The lock means can, for example, comprise a lock member 30 that operates in combination with an abutment surface 35 to tension band member 160. More precisely, lock member 30, at a surface 30a that is oriented towards abutment surface 35, has a toothed profile comprising a plurality of sharp teeth and is movable with respect to abutment surface 35 between a releasing position, in which it is possible to arrange band member 160 (FIG. 13) between them, and a locking position, in which band member 160 is pressed between them, and is subject to a predetermined tension (FIG. 14). Furthermore, a torsion spring 34 is provided suitable to force lock member 30 against a contrast surface 33 opposite to support surface 16. More in detail, the torsion spring is adapted to return lock member 30 back to the releasing position once ended the step of tensioning band member 160.

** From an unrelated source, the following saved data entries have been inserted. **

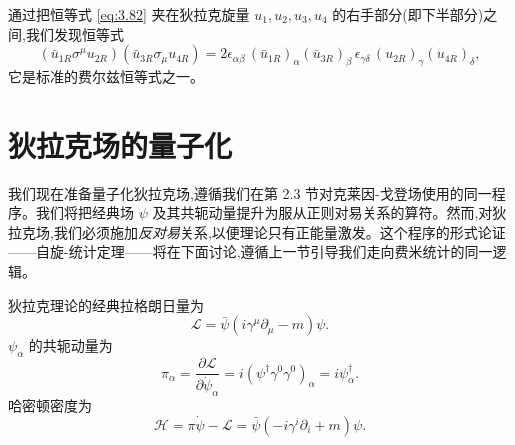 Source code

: 通过把恒等式 \eqref{eq:3.82} 夹在狄拉克旋量 $u_1, u_2, u_3, u_4$ 的右手部分(即下半部分)之间,我们发现恒等式
\begin{equation}
  (\bar{u}_{1R}\sigma^\mu u_{2R})(\bar{u}_{3R}\sigma_\mu u_{4R})
    = 2\epsilon_{\alpha\beta}\,
    (\bar{u}_{1R})_\alpha(\bar{u}_{3R})_\beta\,
    \epsilon_{\gamma\delta}\,
    (u_{2R})_\gamma(u_{4R})_\delta ,
  \label{eq:3.83}
\end{equation}
它是标准的费尔兹恒等式之一。

\section{狄拉克场的量子化}

我们现在准备量子化狄拉克场,遵循我们在第 2.3 节对克莱因-戈登场使用的同一程序。我们将把经典场 $\psi$ 及其共轭动量提升为服从正则对易关系的算符。然而,对狄拉克场,我们必须施加\emph{反对易}关系,以便理论只有正能量激发。这个程序的形式论证——自旋-统计定理——将在下面讨论,遵循上一节引导我们走向费米统计的同一逻辑。

狄拉克理论的经典拉格朗日量为
\begin{equation}
  \mathcal{L} = \bar{\psi}(i\gamma^\mu\partial_\mu - m)\psi .
  \label{eq:3.84}
\end{equation}
$\psi_\alpha$ 的共轭动量为
\begin{equation}
  \pi_\alpha = \frac{\partial\mathcal{L}}{\partial\dot{\psi}_\alpha}
    = i(\psi^\dagger\gamma^0\gamma^0)_\alpha = i\psi^\dagger_\alpha .
  \label{eq:3.85}
\end{equation}
哈密顿密度为
\begin{equation}
  \mathcal{H} = \pi\dot{\psi} - \mathcal{L}
    = \bar{\psi}(-i\gamma^i\partial_i + m)\psi .
  \label{eq:3.86}
\end{equation}


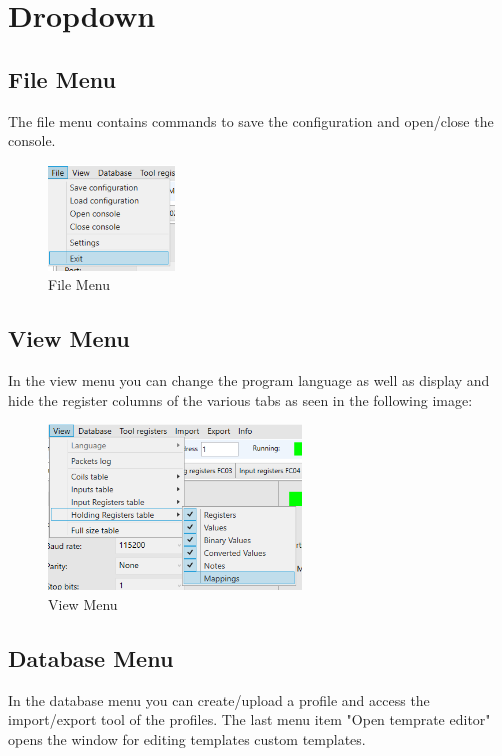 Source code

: 
\chapter{Dropdown}

\section{File Menu}

The file menu contains commands to save the configuration and open/close the console.

\begin{figure}[H]
\centering
\includegraphics[width=0.3\textwidth]{../Img/Menu_File.PNG}
\caption{File Menu}
\end{figure}

\section{View Menu}

In the view menu you can change the program language as well as display and
hide the register columns of the various tabs as seen in the following image:

\begin{figure}[H]
\centering
\includegraphics[width=0.6\textwidth]{../Img/Menu_View.PNG}
\caption{View Menu}
\end{figure}

\section{Database Menu}

In the database menu you can create/upload a profile and access the import/export tool of the
profiles. The last menu item "Open temprate editor" opens the window for editing templates
custom templates.

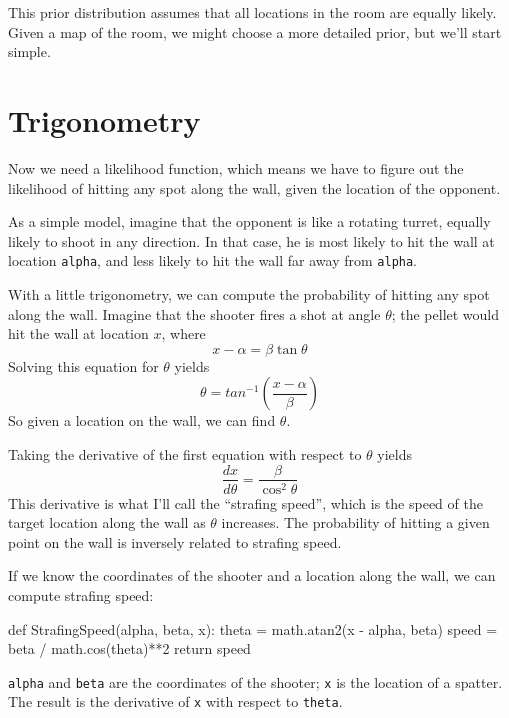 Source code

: \documentclass[12pt]{book}
\theoremstyle{exercise}
\begin{document}
This prior distribution assumes that all locations in the room are
equally likely.  Given a map of the room, we might choose a more
detailed prior, but we'll start simple.


\section{Trigonometry}

Now we need a likelihood function, which means we have to figure
out the likelihood of hitting any spot along the wall, given
the location of the opponent.

As a simple model, imagine that the opponent is like a rotating
turret, equally likely to shoot in any direction.
In that case, he is most likely to hit
the wall at location {\tt alpha}, and less likely to hit the wall far
away from {\tt alpha}.

With a little trigonometry, we can compute the probability of hitting
any spot along the wall.  Imagine that the shooter fires a shot at
angle $\theta$; the pellet would hit the wall at location $x$, where
%
\[ x - \alpha = \beta \tan \theta \]
%
Solving this equation for $\theta$ yields
%
\[ \theta = tan^{-1} \left( \frac{x - \alpha}{\beta} \right) \]
%
So given a location on the wall, we can find $\theta$.

Taking the derivative of the first equation with respect to
$\theta$ yields
%
\[ \frac{dx}{d\theta} = \frac{\beta}{\cos^2 \theta} \]
%
This derivative is what I'll call the ``strafing speed'',
which is the speed of the target location along the wall as $\theta$
increases.  The probability of hitting a given point on the wall is
inversely related to strafing speed.

If we know the coordinates of the shooter and a location 
along the wall, we can compute strafing speed:

\begin{code}
def StrafingSpeed(alpha, beta, x):
    theta = math.atan2(x - alpha, beta)
    speed = beta / math.cos(theta)**2
    return speed
\end{code}

{\tt alpha} and {\tt beta} are the coordinates of the shooter;
{\tt x} is the location of a spatter.  The result is
the derivative of {\tt x} with respect to {\tt theta}.
\end{document}
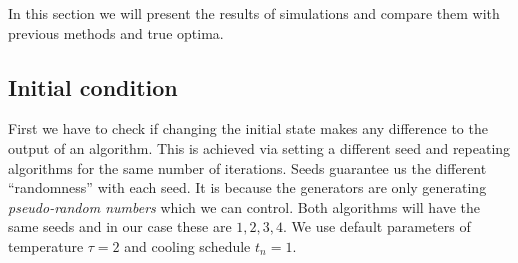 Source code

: In this section we will present the results of simulations and compare them with previous methods and true optima.

\subsection{Initial condition}
	First we have to check if changing the initial state makes any difference to the output of an algorithm. This is achieved via setting a different seed and repeating algorithms for the same number of iterations. Seeds guarantee us the different ``randomness'' with each seed. It is because the generators are only generating \textit{pseudo-random numbers} which we can control. Both algorithms will have the same seeds and in our case these are $1,2,3,4$. We use default parameters of temperature $\tau=2$ and cooling schedule $t_n=1$.
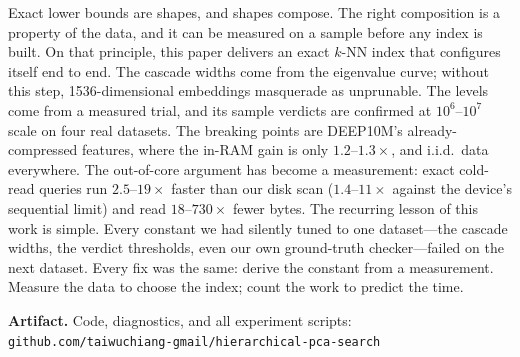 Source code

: \documentclass[sigconf, nonacm]{acmart}
\begin{document}
Exact lower bounds are shapes, and shapes compose. The right composition
is a property of the data, and it can be measured on a sample before any
index is built. On that principle, this paper delivers an exact $k$-NN
index that configures itself end to end. The cascade widths come from the
eigenvalue curve; without this step, 1536-dimensional embeddings
masquerade as unprunable. The levels come from a measured trial, and its
sample verdicts are confirmed at $10^6$--$10^7$ scale on four real
datasets. The breaking points are DEEP10M's already-compressed features,
where the in-RAM gain is only $1.2$--$1.3\times$, and i.i.d.\ data
everywhere. The out-of-core argument has become a measurement: exact
cold-read queries run $2.5$--$19\times$ faster than our disk scan
($1.4$--$11\times$ against the device's sequential limit) and read
$18$--$730\times$ fewer bytes.
The recurring lesson of this work is simple. Every constant we had
silently tuned to one dataset---the cascade widths, the verdict
thresholds, even our own ground-truth checker---failed on the next
dataset. Every fix was the same: derive the constant from a measurement.
Measure the data to choose the index; count the work to predict the time.

\vspace{1ex}
\noindent\textbf{Artifact.} Code, diagnostics, and all experiment scripts:\\
\texttt{github.com/taiwuchiang-gmail/hierarchical-pca-search}



\end{document}
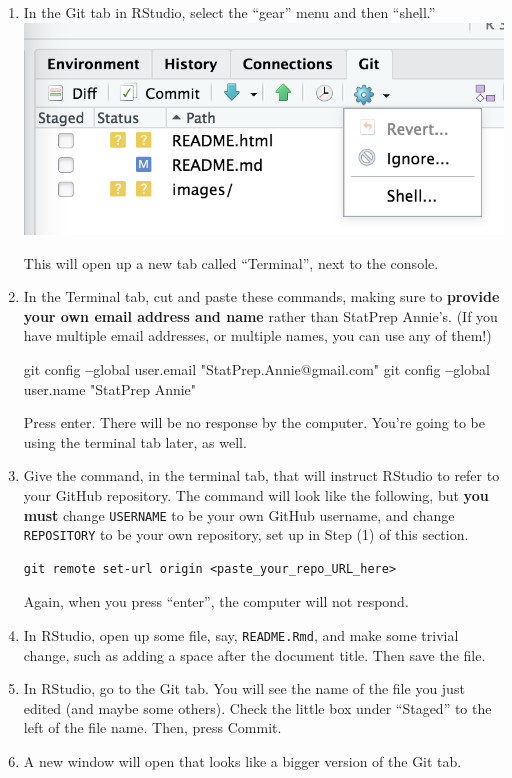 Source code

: \documentclass[]{book}
\newenvironment{Shaded}{\begin{snugshade}}{\end{snugshade}}
\newcommand{\StringTok}[1]{\textcolor[rgb]{0.31,0.60,0.02}{#1}}
\newcommand{\OperatorTok}[1]{\textcolor[rgb]{0.81,0.36,0.00}{\textbf{#1}}}
\newcommand{\NormalTok}[1]{#1}
\theoremstyle{definition}
\theoremstyle{definition}
\theoremstyle{definition}
\theoremstyle{remark}
\begin{document}
\begin{enumerate}
\def\labelenumi{\arabic{enumi}.}
\item
  In the Git tab in RStudio, select the ``gear'' menu and then
  ``shell.'' \includegraphics{images/new_repo4.png}

  This will open up a new tab called ``Terminal'', next to the console.
\item
  In the Terminal tab, cut and paste these commands, making sure to
  \textbf{provide your own email address and name} rather than StatPrep
  Annie's. (If you have multiple email addresses, or multiple names, you
  can use any of them!)

\begin{Shaded}
\begin{Highlighting}[]
\NormalTok{git config }\OperatorTok{--}\NormalTok{global user.email }\StringTok{"StatPrep.Annie@gmail.com"}
\NormalTok{git config }\OperatorTok{--}\NormalTok{global user.name }\StringTok{"StatPrep Annie"}
\end{Highlighting}
\end{Shaded}

  Press enter. There will be no response by the computer. You're going
  to be using the terminal tab later, as well.
\item
  Give the command, in the terminal tab, that will instruct RStudio to
  refer to your GitHub repository. The command will look like the
  following, but \textbf{you must} change \texttt{USERNAME} to be your
  own GitHub username, and change \texttt{REPOSITORY} to be your own
  repository, set up in Step (1) of this section.

\begin{verbatim}
git remote set-url origin <paste_your_repo_URL_here>
\end{verbatim}

  Again, when you press ``enter'', the computer will not respond.
\item
  In RStudio, open up some file, say, \texttt{README.Rmd}, and make some
  trivial change, such as adding a space after the document title. Then
  save the file.
\item
  In RStudio, go to the Git tab. You will see the name of the file you
  just edited (and maybe some others). Check the little box under
  ``Staged'' to the left of the file name. Then, press Commit.
\item
  A new window will open that looks like a bigger version of the Git
  tab.


\end{enumerate}
\end{document}
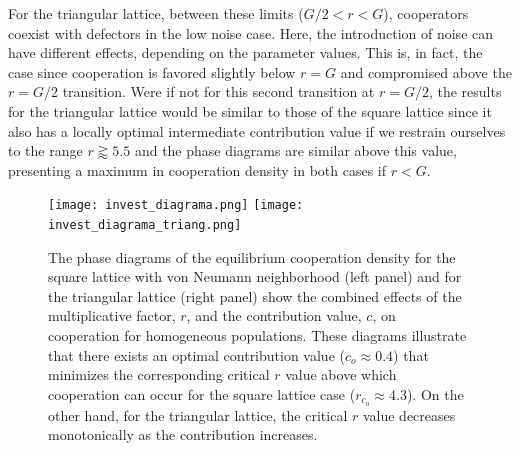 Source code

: \documentclass[twocolumn,aps,amsmath,pre,floatfix,superscriptaddress]{revtex4-2}
\begin{document}
For the triangular lattice, between these limits ($G/2<r<G$), cooperators coexist with defectors in the low noise case.  
Here, the introduction of noise can have different effects, depending on the parameter values. This is, in fact, the case since cooperation is favored slightly below $r=G$  and compromised above  the $r=G/2$ transition. 
%
Were if not for this second transition at $r=G/2$, the results for the triangular lattice would be similar to those of the square lattice since it also has a locally optimal intermediate contribution value if we restrain ourselves to the range $r\gtrapprox 5.5$ and the phase diagrams are similar above this value, presenting a maximum in cooperation density in both cases if $r<G$.
% 




\begin{figure}[t]
    \centering
    \texttt{[image: invest\_diagrama.png]}
    \texttt{[image: invest\_diagrama\_triang.png]}
    \caption{
     The phase diagrams of the equilibrium cooperation density for the square lattice with von Neumann neighborhood (left panel)  and for the triangular lattice (right panel) show the combined  effects of the multiplicative factor, $r$, and the contribution value, $c$, on cooperation for homogeneous populations. These diagrams illustrate that there exists an optimal contribution value ($c_o \approx 0.4$)  that minimizes the corresponding critical $r$ value above which cooperation can occur for the square lattice case ($r_{c_o} \approx 4.3$). On the other hand, for the triangular lattice, the critical $r$ value decreases monotonically as the contribution increases.
    }
    \label{diagrama}
    
\end{figure}
\end{document}
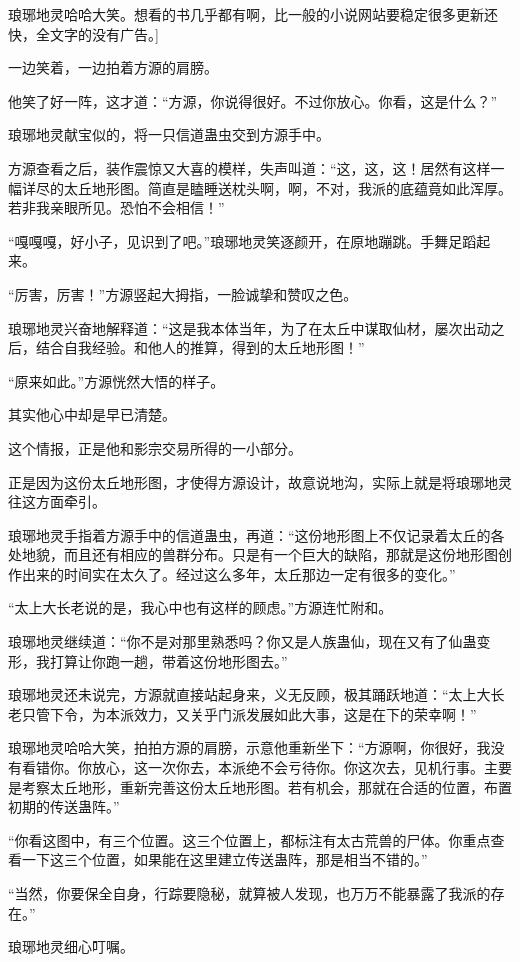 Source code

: \begin{this_body}
琅琊地灵哈哈大笑。想看的书几乎都有啊，比一般的小说网站要稳定很多更新还快，全文字的没有广告。]

一边笑着，一边拍着方源的肩膀。

他笑了好一阵，这才道：“方源，你说得很好。不过你放心。你看，这是什么？”

琅琊地灵献宝似的，将一只信道蛊虫交到方源手中。

方源查看之后，装作震惊又大喜的模样，失声叫道：“这，这，这！居然有这样一幅详尽的太丘地形图。简直是瞌睡送枕头啊，啊，不对，我派的底蕴竟如此浑厚。若非我亲眼所见。恐怕不会相信！”

“嘎嘎嘎，好小子，见识到了吧。”琅琊地灵笑逐颜开，在原地蹦跳。手舞足蹈起来。

“厉害，厉害！”方源竖起大拇指，一脸诚挚和赞叹之色。

琅琊地灵兴奋地解释道：“这是我本体当年，为了在太丘中谋取仙材，屡次出动之后，结合自我经验。和他人的推算，得到的太丘地形图！”

“原来如此。”方源恍然大悟的样子。

其实他心中却是早已清楚。

这个情报，正是他和影宗交易所得的一小部分。

正是因为这份太丘地形图，才使得方源设计，故意说地沟，实际上就是将琅琊地灵往这方面牵引。

琅琊地灵手指着方源手中的信道蛊虫，再道：“这份地形图上不仅记录着太丘的各处地貌，而且还有相应的兽群分布。只是有一个巨大的缺陷，那就是这份地形图创作出来的时间实在太久了。经过这么多年，太丘那边一定有很多的变化。”

“太上大长老说的是，我心中也有这样的顾虑。”方源连忙附和。

琅琊地灵继续道：“你不是对那里熟悉吗？你又是人族蛊仙，现在又有了仙蛊变形，我打算让你跑一趟，带着这份地形图去。”

琅琊地灵还未说完，方源就直接站起身来，义无反顾，极其踊跃地道：“太上大长老只管下令，为本派效力，又关乎门派发展如此大事，这是在下的荣幸啊！”

琅琊地灵哈哈大笑，拍拍方源的肩膀，示意他重新坐下：“方源啊，你很好，我没有看错你。你放心，这一次你去，本派绝不会亏待你。你这次去，见机行事。主要是考察太丘地形，重新完善这份太丘地形图。若有机会，那就在合适的位置，布置初期的传送蛊阵。”

“你看这图中，有三个位置。这三个位置上，都标注有太古荒兽的尸体。你重点查看一下这三个位置，如果能在这里建立传送蛊阵，那是相当不错的。”

“当然，你要保全自身，行踪要隐秘，就算被人发现，也万万不能暴露了我派的存在。”

琅琊地灵细心叮嘱。


\end{this_body}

In an exemplary embodiment shown in FIGS. from 1 to 19, tensioning means 50 is operatively connected to an operation lever 25 on which a user can act, holding tool 1 at a handgrip 60, for bringing lock member 30 from the actual releasing position to the locking position and for applying then a predetermined tension to band member 160. More precisely, operation lever 25 is pivotally connected to hollow body 10 at a point 26 with respect to which it is capable of rotating. Operation lever 25 and lock member 30 are operatively connected to each other by means of a translating element, or carriage 70, slidingly mounted along a sliding direction 300.

More precisely, translating element 70 is slidingly mounted between a couple of guides 91a and 91b, which are arranged at opposite sides with respect to it and comprising, each, a corresponding plurality of projections 92a and 92b facing each other. In an advantageous exemplary embodiment, between each plurality of projections 92a, 92b and translating element 70 a metal sheet 93a and 93b is arranged, for example of phosphorous bronze, in order to reduce the friction during the movement of translating element 70. This comprises, in particular, a head portion 71, to which lock member 30 is hinged, a tail portion 72 to which actuating lever 25 engages, and operatively connected to resilient means 80, and a connection portion 73.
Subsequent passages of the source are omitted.